Kribbel: Villa Bärenfett stand
draußen dran. Und wir haben da in Radebeul einen fast echten
Federmann kennengelernt… Er wurde von den Kindern "Herr
Bär" genannt… In Wirklichkeit heißt er aber
"Grauer Bär" und war der Hauptindianer der
Dukaten…
KuC: Quatsch… von den
Dakotas…
Kribbel: (aufgeregt) Die Geschichten seien alle erstunken und
erlogen, hat der Besenmann gesagt… Das hat sich der Herr May
alles ausgedacht… Aber ganz toll hat er das wohl
gemacht…
KuC: Dann sind wir mit der Eisenbahn von
Dresden losgefahren! Ganz schön erschrocken waren wir wegen
der Frau, die immer eklige Pinscher zu uns gesagt hat…!
Kribbel: Aber sie hat uns ja doch nicht
gekriegt… Wir haben uns ja versteckt. Zwischen Brotkanten
und alten Brötchen saßen wir ganz leise in einer
abgestellten Strohtasche und machten uns ganz leicht, damit uns
niemand bemerkt.
KuC: Erst Lama Horst aus Südamerika
hat uns im Leipziger Zoo gefunden.
Kribbel: Und ich hab ihn angespuckt…
(lacht laut)
KuC: Da hattest du Glück, dass er
nicht zurückgespuckt hat… Durch ihn haben wir den
weisen Gorilla "Silberrücken" kennengelernt.
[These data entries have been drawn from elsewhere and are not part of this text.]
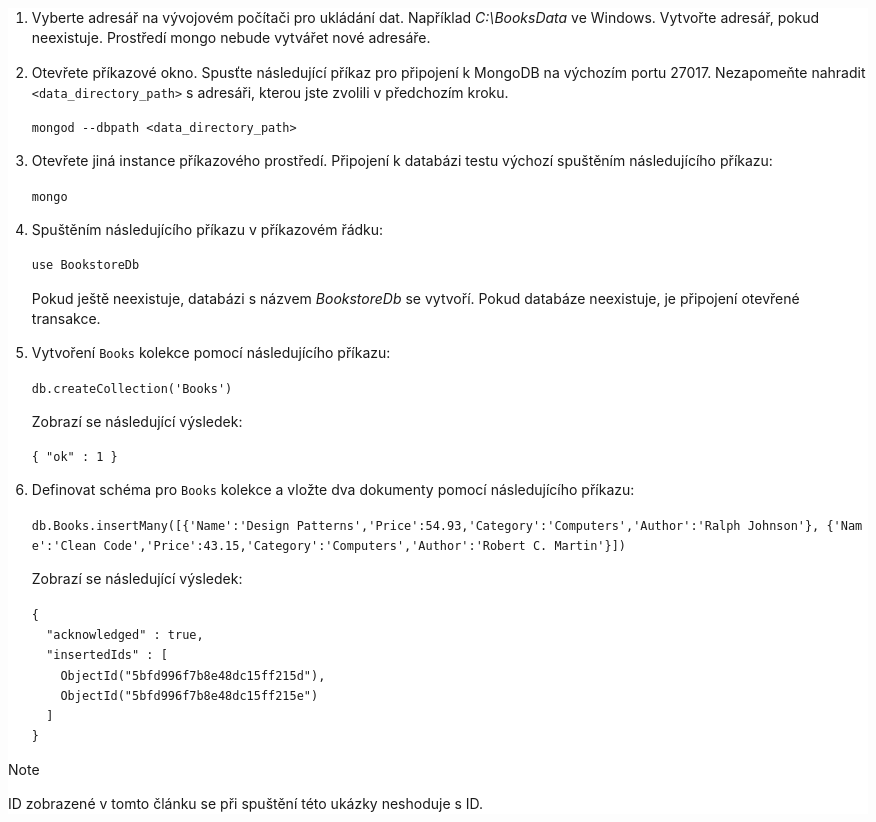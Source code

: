 1. Vyberte adresář na vývojovém počítači pro ukládání dat. Například *C:\\BooksData* ve Windows. Vytvořte adresář, pokud neexistuje. Prostředí mongo nebude vytvářet nové adresáře.
1. Otevřete příkazové okno. Spusťte následující příkaz pro připojení k MongoDB na výchozím portu 27017. Nezapomeňte nahradit `<data_directory_path>` s adresáři, kterou jste zvolili v předchozím kroku.

    ```console
    mongod --dbpath <data_directory_path>
    ```

1. Otevřete jiná instance příkazového prostředí. Připojení k databázi testu výchozí spuštěním následujícího příkazu:

    ```console
    mongo
    ```

1. Spuštěním následujícího příkazu v příkazovém řádku:

    ```console
    use BookstoreDb
    ```

    Pokud ještě neexistuje, databázi s názvem *BookstoreDb* se vytvoří. Pokud databáze neexistuje, je připojení otevřené transakce.

1. Vytvoření `Books` kolekce pomocí následujícího příkazu:

    ```console
    db.createCollection('Books')
    ```

    Zobrazí se následující výsledek:

    ```console
    { "ok" : 1 }
    ```

1. Definovat schéma pro `Books` kolekce a vložte dva dokumenty pomocí následujícího příkazu:

    ```console
    db.Books.insertMany([{'Name':'Design Patterns','Price':54.93,'Category':'Computers','Author':'Ralph Johnson'}, {'Name':'Clean Code','Price':43.15,'Category':'Computers','Author':'Robert C. Martin'}])
    ```

    Zobrazí se následující výsledek:

    ```console
    {
      "acknowledged" : true,
      "insertedIds" : [
        ObjectId("5bfd996f7b8e48dc15ff215d"),
        ObjectId("5bfd996f7b8e48dc15ff215e")
      ]
    }
    ```

  > [!NOTE]
  > ID zobrazené v tomto článku se při spuštění této ukázky neshoduje s ID.
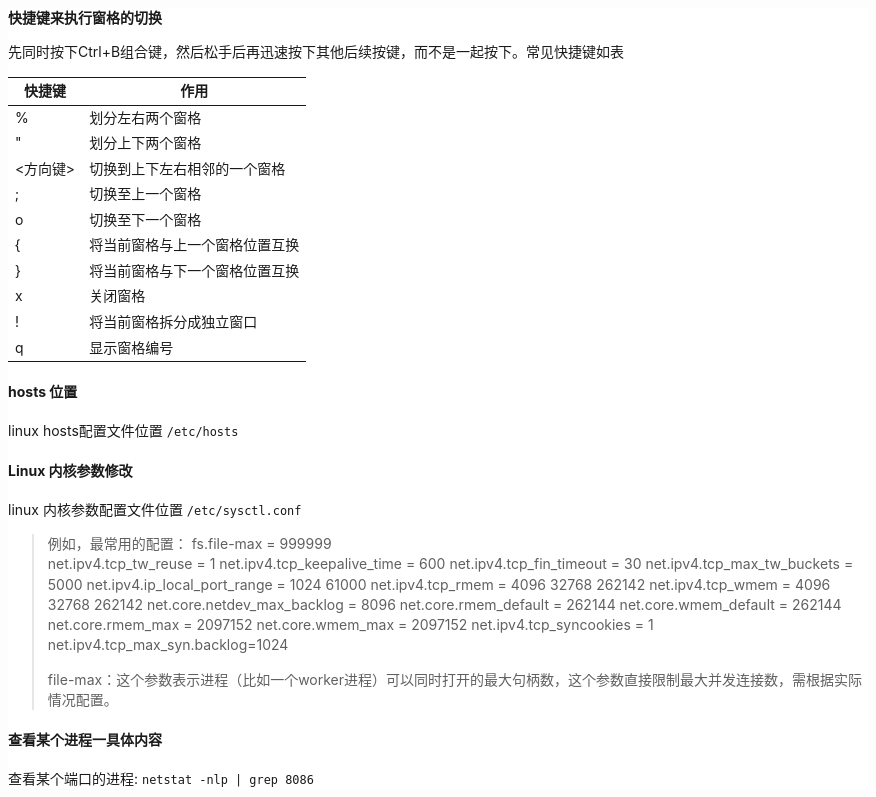 **快捷键来执行窗格的切换**

先同时按下Ctrl+B组合键，然后松手后再迅速按下其他后续按键，而不是一起按下。常见快捷键如表

| 快捷键   | 作用                           |
| -------- | ------------------------------ |
| %        | 划分左右两个窗格               |
| "        | 划分上下两个窗格               |
| <方向键> | 切换到上下左右相邻的一个窗格   |
| ;        | 切换至上一个窗格               |
| o        | 切换至下一个窗格               |
| {        | 将当前窗格与上一个窗格位置互换 |
| }        | 将当前窗格与下一个窗格位置互换 |
| x        | 关闭窗格                       |
| !        | 将当前窗格拆分成独立窗口       |
| q        | 显示窗格编号                   |

#### hosts 位置

linux hosts配置文件位置  `/etc/hosts`

#### Linux 内核参数修改

linux 内核参数配置文件位置 `/etc/sysctl.conf`

> 例如，最常用的配置：
> fs.file-max = 999999  
> net.ipv4.tcp_tw_reuse = 1
> net.ipv4.tcp_keepalive_time = 600
> net.ipv4.tcp_fin_timeout = 30
> net.ipv4.tcp_max_tw_buckets = 5000
> net.ipv4.ip_local_port_range = 1024    61000
> net.ipv4.tcp_rmem = 4096 32768 262142
> net.ipv4.tcp_wmem = 4096 32768 262142
> net.core.netdev_max_backlog = 8096
> net.core.rmem_default = 262144
> net.core.wmem_default = 262144
> net.core.rmem_max = 2097152
> net.core.wmem_max = 2097152
> net.ipv4.tcp_syncookies = 1
> net.ipv4.tcp_max_syn.backlog=1024
>
> file-max：这个参数表示进程（比如一个worker进程）可以同时打开的最大句柄数，这个参数直接限制最大并发连接数，需根据实际情况配置。

#### 查看某个进程一具体内容

查看某个端口的进程: `netstat -nlp | grep 8086`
Kribbel: Der war sehr lieb und hat uns
zusammen mit den Raben Quax und Rabelix geholfen wieder nach Hause,
nach Erfurt zu kommen… und nun sind wir wieder hier bei
Euch. Eigentlich waren wir ja auch kaum weg… (grinst)
Naja ,Ihr Schlingel, wie man es sieht…!
Jedoch entschuldigt Eure tolle Hörbuch-CD einiges… und wir freuen uns gemeinsam mit den jüngsten "Lesern" darauf, sie das erste Mal selbst hören zu können.